Sparse columns have a very specific usage scenario and it’s important to examine the amount of disk space saved, based on the data type for the column and the number of columns that will typically be populated in the table. In our example, we had 997 sparse columns, and we only populated 10 of them. At most, in the case where the data type used was integer, a row at the leaf level of the clustered index would consume 188 bytes (4 bytes for the ID, 100 bytes max for the Name, 4 bytes for the type, and then 80 bytes for 10 columns). When 997 columns were non-sparse, then 4 bytes were allocated for every column, even when NULL, so each row was at least 4,000 bytes at the leaf level. In our scenario, sparse columns are absolutely acceptable. But if we populated 500 or more sparse columns with values for an INT column, then the space savings is lost, and modification performance may no longer be better.
Depending on the data type for your columns, and the expected number of columns to be populated of the total, you may want to perform similar testing to ensure that, when using sparse columns, insert performance and storage are comparable or better than when using non-sparse columns. For cases when not all columns are populated, sparse columns are definitely worth considering.
Nicely done, Erin. If you still have the data around I would love to see this post extended (or a fresh one) with a variety of retrieval scenarios too. I am curious how the rehydration part will play into that side of the coin.
You didn't happen to capture CPU load during the DML runs did you? I would love to see that as well.
Great bit of analysis.
Moving on to retrieval performance…
An alternative design, in some cases, is to use a 'satellite' table. One to one table with additional/optional data for the core table.

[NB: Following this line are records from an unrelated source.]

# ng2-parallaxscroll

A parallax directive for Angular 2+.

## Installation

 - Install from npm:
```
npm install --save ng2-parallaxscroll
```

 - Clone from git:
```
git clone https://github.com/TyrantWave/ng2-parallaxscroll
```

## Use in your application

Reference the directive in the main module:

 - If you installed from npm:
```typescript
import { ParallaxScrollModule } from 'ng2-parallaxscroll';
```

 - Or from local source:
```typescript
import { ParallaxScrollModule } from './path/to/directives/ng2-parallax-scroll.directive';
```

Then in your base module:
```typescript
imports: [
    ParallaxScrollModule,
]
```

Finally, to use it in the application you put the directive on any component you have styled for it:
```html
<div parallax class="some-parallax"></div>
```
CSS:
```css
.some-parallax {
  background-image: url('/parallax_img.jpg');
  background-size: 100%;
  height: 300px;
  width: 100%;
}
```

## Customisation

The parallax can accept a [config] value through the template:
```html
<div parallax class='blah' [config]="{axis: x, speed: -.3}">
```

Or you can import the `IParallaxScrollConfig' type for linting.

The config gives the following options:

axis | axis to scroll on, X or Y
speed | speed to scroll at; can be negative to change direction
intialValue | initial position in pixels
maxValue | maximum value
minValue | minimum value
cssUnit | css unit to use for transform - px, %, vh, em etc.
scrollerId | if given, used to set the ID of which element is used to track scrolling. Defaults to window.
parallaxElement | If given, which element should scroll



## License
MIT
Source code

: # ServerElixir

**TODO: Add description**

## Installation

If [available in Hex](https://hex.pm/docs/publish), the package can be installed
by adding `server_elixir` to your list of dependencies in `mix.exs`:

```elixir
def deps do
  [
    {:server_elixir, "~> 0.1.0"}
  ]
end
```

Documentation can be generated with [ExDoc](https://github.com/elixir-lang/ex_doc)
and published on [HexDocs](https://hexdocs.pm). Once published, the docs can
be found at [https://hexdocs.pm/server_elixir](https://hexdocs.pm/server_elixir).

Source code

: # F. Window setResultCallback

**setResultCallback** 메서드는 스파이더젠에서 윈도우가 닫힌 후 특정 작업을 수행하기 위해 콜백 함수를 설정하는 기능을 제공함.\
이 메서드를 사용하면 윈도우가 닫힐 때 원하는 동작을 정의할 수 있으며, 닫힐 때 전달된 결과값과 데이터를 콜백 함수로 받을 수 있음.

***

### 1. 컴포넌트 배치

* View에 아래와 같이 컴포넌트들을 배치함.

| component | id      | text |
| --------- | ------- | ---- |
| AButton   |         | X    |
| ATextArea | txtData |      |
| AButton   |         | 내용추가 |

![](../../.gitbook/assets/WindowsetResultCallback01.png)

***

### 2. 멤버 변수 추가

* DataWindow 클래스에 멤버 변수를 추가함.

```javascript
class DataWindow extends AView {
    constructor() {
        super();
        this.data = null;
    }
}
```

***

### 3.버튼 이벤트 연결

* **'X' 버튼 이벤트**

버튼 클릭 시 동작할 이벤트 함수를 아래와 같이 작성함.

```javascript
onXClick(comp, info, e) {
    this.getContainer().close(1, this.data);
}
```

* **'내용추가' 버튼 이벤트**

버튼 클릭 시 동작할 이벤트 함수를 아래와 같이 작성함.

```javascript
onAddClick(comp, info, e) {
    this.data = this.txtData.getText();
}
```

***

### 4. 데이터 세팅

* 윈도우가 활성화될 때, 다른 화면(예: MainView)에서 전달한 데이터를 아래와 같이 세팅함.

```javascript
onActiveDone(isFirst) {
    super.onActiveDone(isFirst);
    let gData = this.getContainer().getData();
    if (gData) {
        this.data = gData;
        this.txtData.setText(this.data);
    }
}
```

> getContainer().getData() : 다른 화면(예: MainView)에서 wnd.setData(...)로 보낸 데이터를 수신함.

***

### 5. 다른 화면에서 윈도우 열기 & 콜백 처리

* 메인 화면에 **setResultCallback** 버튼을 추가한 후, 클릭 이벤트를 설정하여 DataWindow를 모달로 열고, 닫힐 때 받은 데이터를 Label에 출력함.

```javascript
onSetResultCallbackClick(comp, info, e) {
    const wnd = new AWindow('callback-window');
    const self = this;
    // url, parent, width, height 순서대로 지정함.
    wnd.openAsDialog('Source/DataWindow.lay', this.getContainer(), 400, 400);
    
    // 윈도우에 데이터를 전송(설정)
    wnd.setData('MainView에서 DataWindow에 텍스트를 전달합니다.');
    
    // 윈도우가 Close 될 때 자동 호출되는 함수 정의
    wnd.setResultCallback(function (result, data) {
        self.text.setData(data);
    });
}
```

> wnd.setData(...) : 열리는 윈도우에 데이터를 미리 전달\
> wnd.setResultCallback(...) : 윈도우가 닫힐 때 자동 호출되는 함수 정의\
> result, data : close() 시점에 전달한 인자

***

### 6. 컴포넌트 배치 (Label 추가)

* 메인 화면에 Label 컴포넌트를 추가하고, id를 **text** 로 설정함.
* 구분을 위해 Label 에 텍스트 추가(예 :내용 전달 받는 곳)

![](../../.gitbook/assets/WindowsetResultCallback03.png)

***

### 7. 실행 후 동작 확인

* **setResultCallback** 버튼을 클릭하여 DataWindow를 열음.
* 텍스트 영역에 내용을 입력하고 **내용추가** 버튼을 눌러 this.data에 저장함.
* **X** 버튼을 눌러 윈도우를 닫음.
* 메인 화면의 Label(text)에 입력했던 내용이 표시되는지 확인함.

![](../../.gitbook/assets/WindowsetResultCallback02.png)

If we have some data that is particularly wide, but only occasional non null, or indeed we have some wide data that is rarely consumed, we can put it into this separate table, and left join to it when needed.
The IO difference there, vs. sparse, is potentially dramatic
Everything in sparse goes up the IO path, regardless of whether it is selected.
Whereas in our satellite table design, the extra table only has an IO hit when we specifically consume it (obviously)
So there's a few variables in play – the data modification IO as tested by Erin above, and then data read IO which has completely different behaviours.
"regardless of whether it is selected." – by that I mean, regardless of whether the *column* is selected.
Paul-
This is absolutely one option, but it then assumes that when you need the data from the satellite table, you have alternate code that is used or generated to include those columns. It all depends on how you've written your TSQL, as you then need to introduce the ability to check for columns requested (and I'm assuming here that columns selected are determined by the user) and make sure those get retrieved.
Thanks for the feedback!
Erin
Indeed – it's very much an "it depends" area of schema design. Some things may or may not be in one's control… like app generated queries.
Before I tested, I had for some reason expected that all the sparse cols would be held in an entirely separate structure, so no IO hit if not consumed. (Almost like an invisible satellite table). But my expectation was wrong.
My tests were fairly basic, but if you follow up with some more in depth measures, I'll be keen to see your findings.
Did you end up doing the analysis of "retrieval costs" associated with sparse columns?
I haven't yet…but perhaps I should as there seems to be some interest in it.